▶ About this exercise:
Return every line from the records below with the string "spec".

▶ Data for processing:
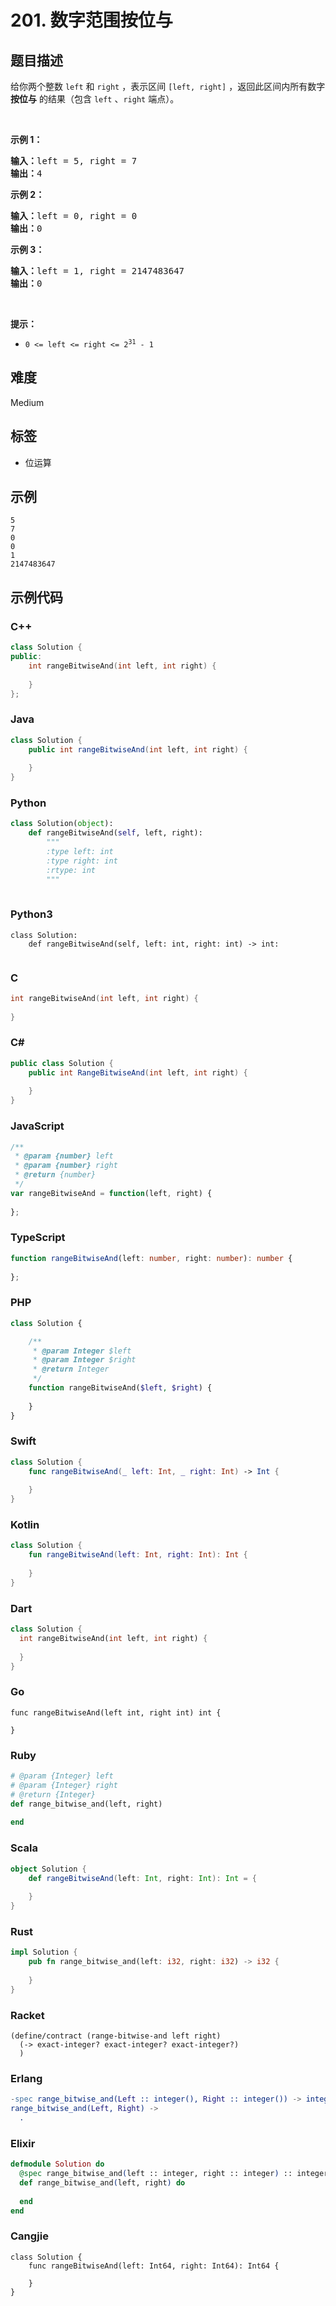 # 201. 数字范围按位与

## 题目描述

<p>给你两个整数 <code>left</code> 和 <code>right</code> ，表示区间 <code>[left, right]</code> ，返回此区间内所有数字 <strong>按位与</strong> 的结果（包含 <code>left</code> 、<code>right</code> 端点）。</p>

<p> </p>

<p><strong>示例 1：</strong></p>

<pre>
<strong>输入：</strong>left = 5, right = 7
<strong>输出：</strong>4
</pre>

<p><strong>示例 2：</strong></p>

<pre>
<strong>输入：</strong>left = 0, right = 0
<strong>输出：</strong>0
</pre>

<p><strong>示例 3：</strong></p>

<pre>
<strong>输入：</strong>left = 1, right = 2147483647
<strong>输出：</strong>0
</pre>

<p> </p>

<p><strong>提示：</strong></p>

<ul>
	<li><code>0 <= left <= right <= 2<sup>31</sup> - 1</code></li>
</ul>


## 难度

Medium

## 标签

- 位运算

## 示例

```
5
7
0
0
1
2147483647
```

## 示例代码

### C++

```cpp
class Solution {
public:
    int rangeBitwiseAnd(int left, int right) {
        
    }
};
```

### Java

```java
class Solution {
    public int rangeBitwiseAnd(int left, int right) {
        
    }
}
```

### Python

```python
class Solution(object):
    def rangeBitwiseAnd(self, left, right):
        """
        :type left: int
        :type right: int
        :rtype: int
        """
        
```

### Python3

```python3
class Solution:
    def rangeBitwiseAnd(self, left: int, right: int) -> int:
        
```

### C

```c
int rangeBitwiseAnd(int left, int right) {
    
}
```

### C#

```csharp
public class Solution {
    public int RangeBitwiseAnd(int left, int right) {
        
    }
}
```

### JavaScript

```javascript
/**
 * @param {number} left
 * @param {number} right
 * @return {number}
 */
var rangeBitwiseAnd = function(left, right) {
    
};
```

### TypeScript

```typescript
function rangeBitwiseAnd(left: number, right: number): number {
    
};
```

### PHP

```php
class Solution {

    /**
     * @param Integer $left
     * @param Integer $right
     * @return Integer
     */
    function rangeBitwiseAnd($left, $right) {
        
    }
}
```

### Swift

```swift
class Solution {
    func rangeBitwiseAnd(_ left: Int, _ right: Int) -> Int {
        
    }
}
```

### Kotlin

```kotlin
class Solution {
    fun rangeBitwiseAnd(left: Int, right: Int): Int {
        
    }
}
```

### Dart

```dart
class Solution {
  int rangeBitwiseAnd(int left, int right) {
    
  }
}
```

### Go

```golang
func rangeBitwiseAnd(left int, right int) int {
    
}
```

### Ruby

```ruby
# @param {Integer} left
# @param {Integer} right
# @return {Integer}
def range_bitwise_and(left, right)
    
end
```

### Scala

```scala
object Solution {
    def rangeBitwiseAnd(left: Int, right: Int): Int = {
        
    }
}
```

### Rust

```rust
impl Solution {
    pub fn range_bitwise_and(left: i32, right: i32) -> i32 {
        
    }
}
```

### Racket

```racket
(define/contract (range-bitwise-and left right)
  (-> exact-integer? exact-integer? exact-integer?)
  )
```

### Erlang

```erlang
-spec range_bitwise_and(Left :: integer(), Right :: integer()) -> integer().
range_bitwise_and(Left, Right) ->
  .
```

### Elixir

```elixir
defmodule Solution do
  @spec range_bitwise_and(left :: integer, right :: integer) :: integer
  def range_bitwise_and(left, right) do
    
  end
end
```

### Cangjie

```cangjie
class Solution {
    func rangeBitwiseAnd(left: Int64, right: Int64): Int64 {

    }
}
```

▶ Response box:
-spec range_bitwise_and(Left :: integer(), Right :: integer()) -> integer().
  @spec range_bitwise_and(left :: integer, right :: integer) :: integer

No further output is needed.